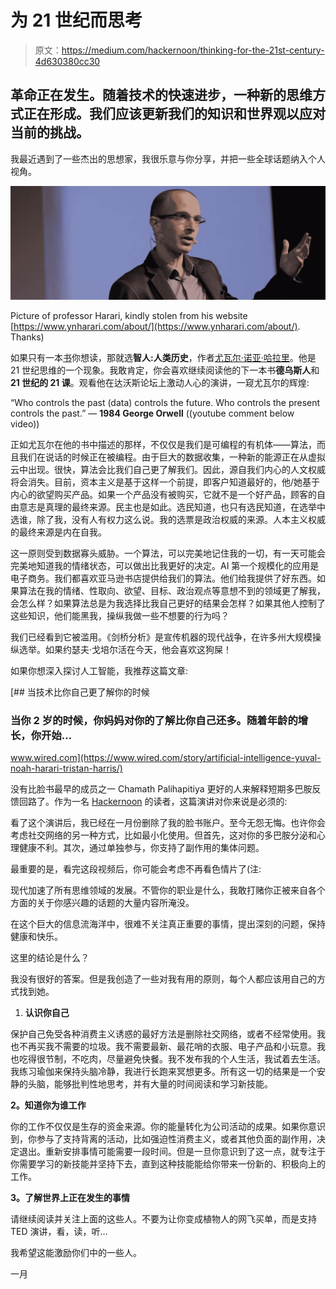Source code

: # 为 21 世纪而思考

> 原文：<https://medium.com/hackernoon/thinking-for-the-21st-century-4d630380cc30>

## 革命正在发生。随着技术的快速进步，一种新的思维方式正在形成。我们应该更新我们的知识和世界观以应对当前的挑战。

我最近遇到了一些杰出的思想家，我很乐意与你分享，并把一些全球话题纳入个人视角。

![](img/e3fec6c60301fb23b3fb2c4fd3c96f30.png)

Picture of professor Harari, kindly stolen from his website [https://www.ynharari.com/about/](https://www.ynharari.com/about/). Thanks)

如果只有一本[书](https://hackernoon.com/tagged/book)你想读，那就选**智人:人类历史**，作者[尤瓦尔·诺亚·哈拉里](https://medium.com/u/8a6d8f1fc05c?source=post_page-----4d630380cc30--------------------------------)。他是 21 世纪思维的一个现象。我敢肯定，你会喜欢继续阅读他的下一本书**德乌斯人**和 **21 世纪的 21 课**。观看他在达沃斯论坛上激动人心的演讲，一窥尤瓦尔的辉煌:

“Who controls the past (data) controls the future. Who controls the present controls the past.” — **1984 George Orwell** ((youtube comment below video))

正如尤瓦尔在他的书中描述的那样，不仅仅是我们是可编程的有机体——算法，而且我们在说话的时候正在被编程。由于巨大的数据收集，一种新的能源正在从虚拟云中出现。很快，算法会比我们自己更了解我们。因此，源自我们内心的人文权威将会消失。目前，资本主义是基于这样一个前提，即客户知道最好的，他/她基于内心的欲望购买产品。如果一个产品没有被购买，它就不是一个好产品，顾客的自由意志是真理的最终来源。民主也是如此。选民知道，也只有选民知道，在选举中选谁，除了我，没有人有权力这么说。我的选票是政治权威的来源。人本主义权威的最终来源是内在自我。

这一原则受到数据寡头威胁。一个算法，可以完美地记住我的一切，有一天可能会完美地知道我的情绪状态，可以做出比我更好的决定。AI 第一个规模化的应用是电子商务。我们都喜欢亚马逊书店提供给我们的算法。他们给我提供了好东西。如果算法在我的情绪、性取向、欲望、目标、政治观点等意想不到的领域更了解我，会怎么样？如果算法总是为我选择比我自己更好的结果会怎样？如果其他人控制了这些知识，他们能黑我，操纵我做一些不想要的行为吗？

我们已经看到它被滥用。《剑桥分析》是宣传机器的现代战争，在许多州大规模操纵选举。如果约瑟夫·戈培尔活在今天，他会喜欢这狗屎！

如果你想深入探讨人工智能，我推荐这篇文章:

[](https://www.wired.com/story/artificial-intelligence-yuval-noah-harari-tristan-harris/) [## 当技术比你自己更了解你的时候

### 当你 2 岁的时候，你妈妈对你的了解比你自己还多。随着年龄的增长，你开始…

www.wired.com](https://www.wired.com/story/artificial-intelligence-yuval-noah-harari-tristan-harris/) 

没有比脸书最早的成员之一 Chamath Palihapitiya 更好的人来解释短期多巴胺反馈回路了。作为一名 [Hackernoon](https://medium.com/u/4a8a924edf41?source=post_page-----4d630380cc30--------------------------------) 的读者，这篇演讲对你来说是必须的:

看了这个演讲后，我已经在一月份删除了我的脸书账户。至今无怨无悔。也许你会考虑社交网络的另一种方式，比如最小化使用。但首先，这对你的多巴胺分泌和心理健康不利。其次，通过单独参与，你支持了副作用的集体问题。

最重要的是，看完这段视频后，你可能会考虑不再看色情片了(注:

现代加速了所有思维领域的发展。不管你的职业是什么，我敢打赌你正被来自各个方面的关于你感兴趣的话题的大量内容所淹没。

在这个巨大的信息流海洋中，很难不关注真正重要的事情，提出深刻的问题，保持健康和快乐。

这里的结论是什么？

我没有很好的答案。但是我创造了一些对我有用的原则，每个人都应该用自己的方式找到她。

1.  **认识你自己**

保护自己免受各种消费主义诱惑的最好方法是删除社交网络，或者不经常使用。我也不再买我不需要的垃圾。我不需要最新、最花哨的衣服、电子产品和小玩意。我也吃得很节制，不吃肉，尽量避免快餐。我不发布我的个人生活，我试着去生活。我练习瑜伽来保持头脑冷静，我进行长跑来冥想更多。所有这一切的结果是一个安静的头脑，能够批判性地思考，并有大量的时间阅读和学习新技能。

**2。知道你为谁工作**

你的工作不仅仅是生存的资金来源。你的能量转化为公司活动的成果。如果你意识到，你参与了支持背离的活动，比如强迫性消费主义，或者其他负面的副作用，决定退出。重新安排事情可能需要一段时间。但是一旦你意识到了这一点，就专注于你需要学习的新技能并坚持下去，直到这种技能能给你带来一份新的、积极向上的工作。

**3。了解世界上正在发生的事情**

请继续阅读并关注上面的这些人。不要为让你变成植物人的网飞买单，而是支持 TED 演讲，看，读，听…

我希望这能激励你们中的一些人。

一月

------------------------

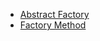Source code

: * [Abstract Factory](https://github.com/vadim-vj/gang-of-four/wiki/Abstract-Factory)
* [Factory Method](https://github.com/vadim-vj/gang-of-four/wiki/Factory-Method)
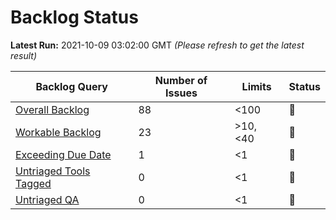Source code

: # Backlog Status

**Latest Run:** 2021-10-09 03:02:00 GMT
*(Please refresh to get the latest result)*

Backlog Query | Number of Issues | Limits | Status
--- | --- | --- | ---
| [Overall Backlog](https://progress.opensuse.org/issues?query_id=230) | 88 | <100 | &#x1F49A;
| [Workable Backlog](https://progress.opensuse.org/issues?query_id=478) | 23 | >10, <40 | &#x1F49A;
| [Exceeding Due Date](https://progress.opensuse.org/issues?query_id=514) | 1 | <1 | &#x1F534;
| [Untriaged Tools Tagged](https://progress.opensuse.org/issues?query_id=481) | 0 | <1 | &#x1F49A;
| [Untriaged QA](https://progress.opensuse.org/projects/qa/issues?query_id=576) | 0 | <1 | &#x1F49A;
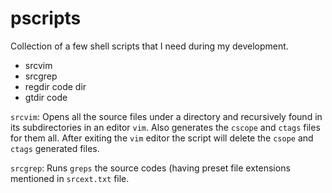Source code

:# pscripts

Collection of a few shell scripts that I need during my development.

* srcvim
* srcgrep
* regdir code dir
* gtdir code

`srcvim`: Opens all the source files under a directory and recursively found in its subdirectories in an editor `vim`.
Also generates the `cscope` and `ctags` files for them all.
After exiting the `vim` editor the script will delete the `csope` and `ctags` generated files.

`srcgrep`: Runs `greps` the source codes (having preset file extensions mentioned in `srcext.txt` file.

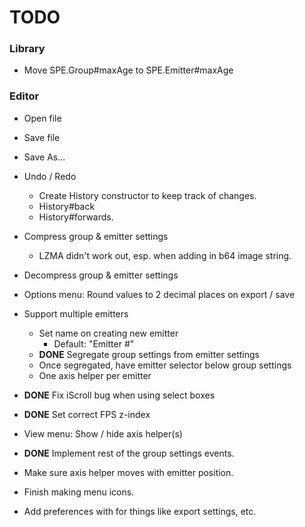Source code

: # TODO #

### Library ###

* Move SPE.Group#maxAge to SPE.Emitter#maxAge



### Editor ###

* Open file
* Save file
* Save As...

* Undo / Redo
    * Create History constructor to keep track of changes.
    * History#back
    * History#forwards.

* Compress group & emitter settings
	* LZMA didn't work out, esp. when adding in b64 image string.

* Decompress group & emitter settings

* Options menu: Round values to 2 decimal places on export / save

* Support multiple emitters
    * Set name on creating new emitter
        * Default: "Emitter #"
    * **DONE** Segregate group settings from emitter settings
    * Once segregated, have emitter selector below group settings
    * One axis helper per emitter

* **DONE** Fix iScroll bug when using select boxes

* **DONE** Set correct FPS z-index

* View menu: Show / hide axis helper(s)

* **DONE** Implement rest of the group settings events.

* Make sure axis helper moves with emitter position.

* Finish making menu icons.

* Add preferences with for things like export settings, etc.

------------------------

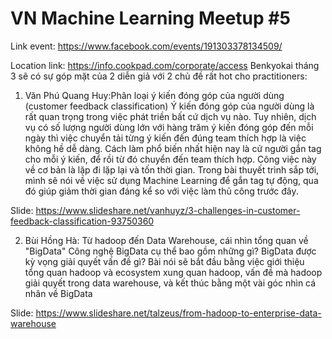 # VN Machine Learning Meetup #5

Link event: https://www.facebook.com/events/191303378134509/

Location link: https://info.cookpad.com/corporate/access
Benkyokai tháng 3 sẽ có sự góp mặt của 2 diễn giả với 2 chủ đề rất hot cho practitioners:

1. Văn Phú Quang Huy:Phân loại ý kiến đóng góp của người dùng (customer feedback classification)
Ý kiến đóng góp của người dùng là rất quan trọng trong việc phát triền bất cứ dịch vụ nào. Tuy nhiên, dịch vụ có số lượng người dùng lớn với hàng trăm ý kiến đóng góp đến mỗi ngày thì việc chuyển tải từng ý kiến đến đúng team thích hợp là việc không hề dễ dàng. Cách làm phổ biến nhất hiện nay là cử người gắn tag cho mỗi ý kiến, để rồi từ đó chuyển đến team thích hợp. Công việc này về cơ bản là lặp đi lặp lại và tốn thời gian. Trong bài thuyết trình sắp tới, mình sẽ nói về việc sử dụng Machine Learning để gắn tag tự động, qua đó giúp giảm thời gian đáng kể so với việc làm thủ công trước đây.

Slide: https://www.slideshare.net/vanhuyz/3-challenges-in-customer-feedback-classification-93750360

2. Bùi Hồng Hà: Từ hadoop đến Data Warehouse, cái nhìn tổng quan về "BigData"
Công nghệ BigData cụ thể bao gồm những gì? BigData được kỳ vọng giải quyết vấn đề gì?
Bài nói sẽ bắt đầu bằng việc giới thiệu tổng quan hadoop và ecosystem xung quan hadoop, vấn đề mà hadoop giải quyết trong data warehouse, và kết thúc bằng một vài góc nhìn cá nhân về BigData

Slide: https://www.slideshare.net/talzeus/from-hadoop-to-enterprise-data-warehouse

------------------------

* [TO DO]: Your task is to transcribe, with no changes, only the lines of the listing above that lie between the line holding "Opens all the" and the line holding "Also generates the", inclusive.

* [RESULT]:
`srcvim`: Opens all the source files under a directory and recursively found in its subdirectories in an editor `vim`.
Also generates the `cscope` and `ctags` files for them all.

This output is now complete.